The Journal of Phytopharmacology 2025; 14(2):87-95 DOI:10.31254/phyto.2025.14203

Research Article

Curcuma caesia rhizome extract shows selective cytotoxicity and antiproliferative effect against lung and breast cancer cell lines

Gayathri Sanalkumar Prajeetha¹ , Arya Krishnan Kalarikkal¹ , Soni Kallamparambil Balakrishnan¹ , Swapna Alex¹ , Ancy Joseph² , Sindura Kunhikrishnan Premakumari¹

Gayathri Sanalkumar Prajeetha,Arya Krishnan Kalarikkal,Soni Kallamparambil Balakrishnan,Swapna Alex,Ancy Joseph,Sindura Kunhikrishnan Premakumari

1. Department of Molecular Biology and Biotechnology, College of Agriculture, Vellayani, Thiruvananthapuram, 695522, Kerala, India
2. Aromatic and Medicinal Plant Research Station, Odakkali, Asamannoor, Ernakulam, 683549, Kerala, India

*Author to whom correspondence should be addressed.

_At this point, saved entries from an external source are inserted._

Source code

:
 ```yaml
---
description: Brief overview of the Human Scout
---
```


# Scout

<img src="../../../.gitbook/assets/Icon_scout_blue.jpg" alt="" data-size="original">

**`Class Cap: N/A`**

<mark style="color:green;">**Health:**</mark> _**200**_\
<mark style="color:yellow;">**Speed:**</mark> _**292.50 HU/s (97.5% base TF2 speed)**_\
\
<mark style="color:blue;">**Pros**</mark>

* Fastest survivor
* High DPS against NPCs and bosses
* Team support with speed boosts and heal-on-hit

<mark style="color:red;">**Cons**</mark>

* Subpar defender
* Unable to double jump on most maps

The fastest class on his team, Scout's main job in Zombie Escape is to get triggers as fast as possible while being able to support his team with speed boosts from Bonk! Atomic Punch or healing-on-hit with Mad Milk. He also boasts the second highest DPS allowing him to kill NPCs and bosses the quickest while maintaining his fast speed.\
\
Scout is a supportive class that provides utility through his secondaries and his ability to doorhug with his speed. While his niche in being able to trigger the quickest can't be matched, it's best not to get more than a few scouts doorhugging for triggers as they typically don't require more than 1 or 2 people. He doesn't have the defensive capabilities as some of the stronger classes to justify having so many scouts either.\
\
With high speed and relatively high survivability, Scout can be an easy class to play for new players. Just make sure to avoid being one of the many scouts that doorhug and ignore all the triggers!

Received: 18th February, 2025 / Accepted: 6th April, 2025 / Published : 15th May, 2025

Abstract

Background: Black turmeric (Curcuma caesia Roxb.) exhibits various pharmacological properties, including anticancer, antifungal, and antibacterial activities. Objective: This study evaluates the cytotoxic and antiproliferative potential of crude methanolic rhizome extracts of black turmeric in selected cell lines. Materials and methods: The crude methanolic extract was prepared by the Soxhlet extraction method. Short-term cytotoxicity was determined by Trypan blue exclusion method in murine cancer cells (DLA and EAC), whereas in vitro cytotoxicity was determined by MTT assay in human cancer cell lines (Breast and lung cancer cells). The antiproliferative effect and induction of apoptotic machinery were measured by clonogenic assay, and DNA laddering assay respectively. Results and conclusion: The Trypan blue exclusion assay demonstrated IC₅₀ values of 207.69 ± 18.74 µg/ml and 122.35 ± 1.29 µg/ml in Ehrlich Ascites Carcinoma (EAC) and Dalton’s Lymphoma Ascites (DLA) cells respectively. Cytotoxicity assessment of the methanolic extract in A549 and MDA-MB-231 cell lines yielded IC₅₀ values of 100.14±0.56 µg/ml and 165.43±1.76 µg/ml respectively, with negligible toxicity to normal cell line. The clonogenic assay revealed significant inhibition of colony formation with the crude extract suppressing colony formation by 80.2% in A549 cells and complete inhibition in MDA-MB-231 cells at IC₅₀ concentration. DNA fragmentation analysis of the treated cell lines for apoptosis showed no visible DNA shearing in agarose gel electrophoresis. Conclusion: The crude methanolic extract of C. caesia showed a significant cytotoxic effect against murine and human cancer cells. It significantly reduced colony formation, particularly in MDA-MB-231 cells. The mechanism of action needs to be elucidated.